- **Directions for this task**
All of the data that follows should be given again exactly, without its images.

- **Records supplied**
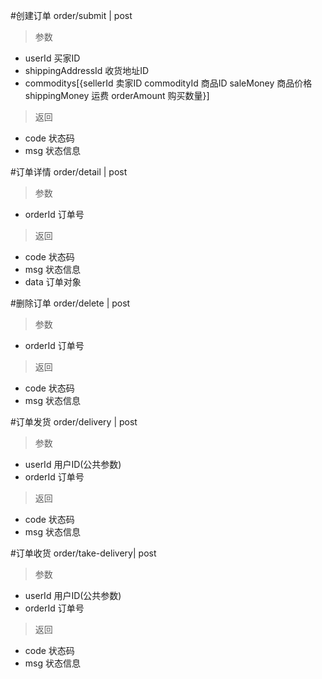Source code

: #创建订单
order/submit | post
> 参数
* userId 买家ID
* shippingAddressId 收货地址ID
* commoditys[{sellerId 卖家ID  commodityId 商品ID  saleMoney 商品价格  shippingMoney 运费  orderAmount 购买数量}]

> 返回  
* code 状态码
* msg 状态信息

#订单详情
order/detail | post
> 参数  
* orderId 订单号

> 返回  
* code 状态码
* msg 状态信息
* data 订单对象

#删除订单
order/delete | post
> 参数  
* orderId 订单号

> 返回  
* code 状态码
* msg 状态信息

#订单发货
order/delivery | post
> 参数
* userId 用户ID(公共参数)  
* orderId 订单号

> 返回  
* code 状态码
* msg 状态信息

#订单收货
order/take-delivery| post
> 参数  
* userId 用户ID(公共参数)
* orderId 订单号

> 返回  
* code 状态码
* msg 状态信息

- **Response to the task**
Source code

: #创建订单
order/submit | post
> 参数
* userId 买家ID
* shippingAddressId 收货地址ID
* commoditys[{sellerId 卖家ID  commodityId 商品ID  saleMoney 商品价格  shippingMoney 运费  orderAmount 购买数量}]

> 返回  
* code 状态码
* msg 状态信息

#订单详情
order/detail | post
> 参数  
* orderId 订单号

> 返回  
* code 状态码
* msg 状态信息
* data 订单对象

#删除订单
order/delete | post
> 参数  
* orderId 订单号

> 返回  
* code 状态码
* msg 状态信息

#订单发货
order/delivery | post
> 参数
* userId 用户ID(公共参数)  
* orderId 订单号

> 返回  
* code 状态码
* msg 状态信息

#订单收货
order/take-delivery| post
> 参数  
* userId 用户ID(公共参数)
* orderId 订单号

> 返回  
* code 状态码
* msg 状态信息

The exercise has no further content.